Exercise goal → For the entries below, say how many lines hold the word "múltiples", with the number as the only reply.
-- Data to process follows --
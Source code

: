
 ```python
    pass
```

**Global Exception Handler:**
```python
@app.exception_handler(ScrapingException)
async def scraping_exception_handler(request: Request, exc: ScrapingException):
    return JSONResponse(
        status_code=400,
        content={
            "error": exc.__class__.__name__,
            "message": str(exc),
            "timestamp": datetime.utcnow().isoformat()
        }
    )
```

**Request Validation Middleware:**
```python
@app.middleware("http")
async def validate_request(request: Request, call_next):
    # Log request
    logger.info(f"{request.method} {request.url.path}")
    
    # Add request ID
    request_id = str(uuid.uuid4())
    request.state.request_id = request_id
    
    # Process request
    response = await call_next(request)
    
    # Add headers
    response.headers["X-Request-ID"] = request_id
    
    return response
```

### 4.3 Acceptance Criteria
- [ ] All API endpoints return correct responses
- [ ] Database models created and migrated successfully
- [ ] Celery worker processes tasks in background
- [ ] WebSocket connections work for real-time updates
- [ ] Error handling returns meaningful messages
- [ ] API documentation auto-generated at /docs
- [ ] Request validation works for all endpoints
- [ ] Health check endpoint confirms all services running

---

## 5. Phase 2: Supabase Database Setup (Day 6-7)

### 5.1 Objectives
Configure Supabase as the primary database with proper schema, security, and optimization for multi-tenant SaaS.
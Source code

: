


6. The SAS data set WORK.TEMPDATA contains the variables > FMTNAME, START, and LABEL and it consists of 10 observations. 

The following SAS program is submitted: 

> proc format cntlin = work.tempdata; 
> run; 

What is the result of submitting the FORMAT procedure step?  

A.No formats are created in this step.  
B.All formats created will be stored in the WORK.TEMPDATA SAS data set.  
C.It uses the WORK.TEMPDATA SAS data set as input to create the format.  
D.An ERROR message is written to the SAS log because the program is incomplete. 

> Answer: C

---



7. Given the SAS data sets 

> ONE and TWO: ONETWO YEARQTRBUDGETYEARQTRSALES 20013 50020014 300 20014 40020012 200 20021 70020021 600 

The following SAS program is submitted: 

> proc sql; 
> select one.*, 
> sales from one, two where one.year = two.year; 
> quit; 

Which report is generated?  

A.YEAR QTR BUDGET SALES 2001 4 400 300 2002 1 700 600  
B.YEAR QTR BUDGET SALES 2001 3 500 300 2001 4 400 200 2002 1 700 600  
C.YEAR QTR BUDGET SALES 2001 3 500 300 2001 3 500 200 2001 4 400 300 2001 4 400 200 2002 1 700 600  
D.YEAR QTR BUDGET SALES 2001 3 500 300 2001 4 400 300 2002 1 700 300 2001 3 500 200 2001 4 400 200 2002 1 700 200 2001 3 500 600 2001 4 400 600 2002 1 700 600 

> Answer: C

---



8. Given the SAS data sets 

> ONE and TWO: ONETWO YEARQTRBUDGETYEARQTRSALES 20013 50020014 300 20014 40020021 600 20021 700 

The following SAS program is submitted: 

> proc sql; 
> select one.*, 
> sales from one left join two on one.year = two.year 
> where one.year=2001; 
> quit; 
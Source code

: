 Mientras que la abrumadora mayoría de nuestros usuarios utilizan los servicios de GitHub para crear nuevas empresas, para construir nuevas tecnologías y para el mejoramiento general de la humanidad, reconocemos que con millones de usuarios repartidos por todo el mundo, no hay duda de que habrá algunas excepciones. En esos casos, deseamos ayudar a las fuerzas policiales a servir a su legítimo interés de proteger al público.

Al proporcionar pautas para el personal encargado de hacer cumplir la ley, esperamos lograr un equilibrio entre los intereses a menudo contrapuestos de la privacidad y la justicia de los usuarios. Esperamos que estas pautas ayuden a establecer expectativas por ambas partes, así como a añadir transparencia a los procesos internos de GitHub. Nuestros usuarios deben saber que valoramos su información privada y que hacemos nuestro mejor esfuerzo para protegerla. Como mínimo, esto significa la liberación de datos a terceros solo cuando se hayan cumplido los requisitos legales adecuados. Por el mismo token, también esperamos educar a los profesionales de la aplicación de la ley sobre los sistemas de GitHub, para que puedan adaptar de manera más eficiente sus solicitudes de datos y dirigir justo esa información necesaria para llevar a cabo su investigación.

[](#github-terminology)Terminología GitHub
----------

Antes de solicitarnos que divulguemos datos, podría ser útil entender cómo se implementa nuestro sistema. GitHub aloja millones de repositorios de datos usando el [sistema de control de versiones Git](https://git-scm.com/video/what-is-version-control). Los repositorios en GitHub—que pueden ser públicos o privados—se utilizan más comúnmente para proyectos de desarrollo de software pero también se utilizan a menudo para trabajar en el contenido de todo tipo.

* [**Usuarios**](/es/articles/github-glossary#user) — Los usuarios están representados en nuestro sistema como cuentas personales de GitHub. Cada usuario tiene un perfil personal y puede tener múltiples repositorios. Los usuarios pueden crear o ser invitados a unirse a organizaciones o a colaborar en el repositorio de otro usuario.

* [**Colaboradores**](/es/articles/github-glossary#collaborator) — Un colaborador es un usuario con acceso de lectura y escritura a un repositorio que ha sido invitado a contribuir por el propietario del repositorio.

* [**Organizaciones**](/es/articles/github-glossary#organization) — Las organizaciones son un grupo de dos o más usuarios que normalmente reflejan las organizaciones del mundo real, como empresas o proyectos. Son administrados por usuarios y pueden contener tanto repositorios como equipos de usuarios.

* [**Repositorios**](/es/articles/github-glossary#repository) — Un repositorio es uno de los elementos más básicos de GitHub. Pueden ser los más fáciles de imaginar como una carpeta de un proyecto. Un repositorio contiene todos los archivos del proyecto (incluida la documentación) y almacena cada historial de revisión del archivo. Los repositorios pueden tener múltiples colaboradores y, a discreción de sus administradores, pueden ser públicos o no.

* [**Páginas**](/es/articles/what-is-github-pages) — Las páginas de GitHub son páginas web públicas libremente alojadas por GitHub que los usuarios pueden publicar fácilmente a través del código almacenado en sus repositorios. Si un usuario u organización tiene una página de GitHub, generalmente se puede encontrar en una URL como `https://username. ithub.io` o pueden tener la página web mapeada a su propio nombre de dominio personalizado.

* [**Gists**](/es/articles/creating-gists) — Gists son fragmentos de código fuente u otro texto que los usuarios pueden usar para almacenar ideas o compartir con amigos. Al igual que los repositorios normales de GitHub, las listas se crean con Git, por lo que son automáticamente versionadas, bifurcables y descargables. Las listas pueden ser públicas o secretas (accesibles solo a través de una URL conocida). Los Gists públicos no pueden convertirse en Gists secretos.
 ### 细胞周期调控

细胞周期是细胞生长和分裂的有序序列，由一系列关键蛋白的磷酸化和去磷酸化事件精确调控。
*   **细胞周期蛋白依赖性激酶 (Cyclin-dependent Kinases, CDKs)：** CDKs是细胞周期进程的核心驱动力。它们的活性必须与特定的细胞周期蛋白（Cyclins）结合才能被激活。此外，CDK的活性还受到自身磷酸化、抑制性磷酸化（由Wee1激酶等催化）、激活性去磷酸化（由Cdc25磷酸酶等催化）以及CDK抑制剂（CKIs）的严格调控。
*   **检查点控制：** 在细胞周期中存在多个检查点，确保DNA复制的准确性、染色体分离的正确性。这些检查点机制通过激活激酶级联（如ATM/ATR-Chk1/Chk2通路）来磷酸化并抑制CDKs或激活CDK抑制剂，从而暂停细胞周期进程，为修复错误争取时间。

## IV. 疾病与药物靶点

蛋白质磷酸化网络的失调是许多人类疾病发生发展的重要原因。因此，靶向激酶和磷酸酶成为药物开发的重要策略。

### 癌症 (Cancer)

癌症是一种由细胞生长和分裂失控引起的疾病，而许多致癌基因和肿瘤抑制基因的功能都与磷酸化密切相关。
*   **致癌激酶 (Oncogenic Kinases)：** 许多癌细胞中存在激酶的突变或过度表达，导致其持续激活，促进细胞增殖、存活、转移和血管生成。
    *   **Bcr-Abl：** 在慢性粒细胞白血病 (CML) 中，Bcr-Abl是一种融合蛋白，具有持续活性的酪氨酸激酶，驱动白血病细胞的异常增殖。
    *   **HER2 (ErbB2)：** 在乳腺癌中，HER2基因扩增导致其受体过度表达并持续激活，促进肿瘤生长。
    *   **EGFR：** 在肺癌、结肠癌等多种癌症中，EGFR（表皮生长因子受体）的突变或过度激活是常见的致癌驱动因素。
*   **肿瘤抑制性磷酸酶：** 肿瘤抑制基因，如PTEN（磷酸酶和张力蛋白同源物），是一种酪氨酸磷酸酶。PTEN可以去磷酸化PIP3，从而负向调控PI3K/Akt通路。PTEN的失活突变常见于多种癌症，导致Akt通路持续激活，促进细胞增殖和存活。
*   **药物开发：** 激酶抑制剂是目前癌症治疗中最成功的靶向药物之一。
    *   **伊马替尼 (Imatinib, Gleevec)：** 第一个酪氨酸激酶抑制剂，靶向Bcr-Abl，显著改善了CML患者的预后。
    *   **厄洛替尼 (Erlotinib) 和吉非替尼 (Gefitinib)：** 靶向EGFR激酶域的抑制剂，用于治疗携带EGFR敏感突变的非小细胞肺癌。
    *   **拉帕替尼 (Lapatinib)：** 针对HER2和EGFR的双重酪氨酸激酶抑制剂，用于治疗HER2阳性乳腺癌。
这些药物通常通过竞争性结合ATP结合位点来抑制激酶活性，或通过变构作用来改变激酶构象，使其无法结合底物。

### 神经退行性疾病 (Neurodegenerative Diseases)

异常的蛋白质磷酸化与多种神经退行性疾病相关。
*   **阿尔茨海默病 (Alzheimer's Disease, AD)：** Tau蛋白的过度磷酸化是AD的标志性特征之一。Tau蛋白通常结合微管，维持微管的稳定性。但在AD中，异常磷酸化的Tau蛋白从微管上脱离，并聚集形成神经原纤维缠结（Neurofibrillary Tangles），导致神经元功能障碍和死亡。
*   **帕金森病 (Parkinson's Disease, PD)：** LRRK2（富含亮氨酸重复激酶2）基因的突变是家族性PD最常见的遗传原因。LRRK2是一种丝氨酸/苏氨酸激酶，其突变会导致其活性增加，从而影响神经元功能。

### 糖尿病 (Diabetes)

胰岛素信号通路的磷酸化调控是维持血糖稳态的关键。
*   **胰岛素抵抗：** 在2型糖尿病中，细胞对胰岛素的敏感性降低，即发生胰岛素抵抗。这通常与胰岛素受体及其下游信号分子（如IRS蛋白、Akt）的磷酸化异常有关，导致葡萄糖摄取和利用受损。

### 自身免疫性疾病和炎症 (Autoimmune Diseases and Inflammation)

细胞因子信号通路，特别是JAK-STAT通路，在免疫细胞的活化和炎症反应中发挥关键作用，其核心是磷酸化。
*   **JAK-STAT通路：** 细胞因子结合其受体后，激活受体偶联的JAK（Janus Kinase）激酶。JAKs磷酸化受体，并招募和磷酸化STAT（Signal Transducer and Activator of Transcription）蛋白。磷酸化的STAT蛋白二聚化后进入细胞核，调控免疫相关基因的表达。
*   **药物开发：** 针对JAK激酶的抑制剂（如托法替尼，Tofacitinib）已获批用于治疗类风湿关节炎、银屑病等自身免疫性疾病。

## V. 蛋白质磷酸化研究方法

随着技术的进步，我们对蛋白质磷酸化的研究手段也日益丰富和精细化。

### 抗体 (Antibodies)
-- Data to process concluded --
Answer → 2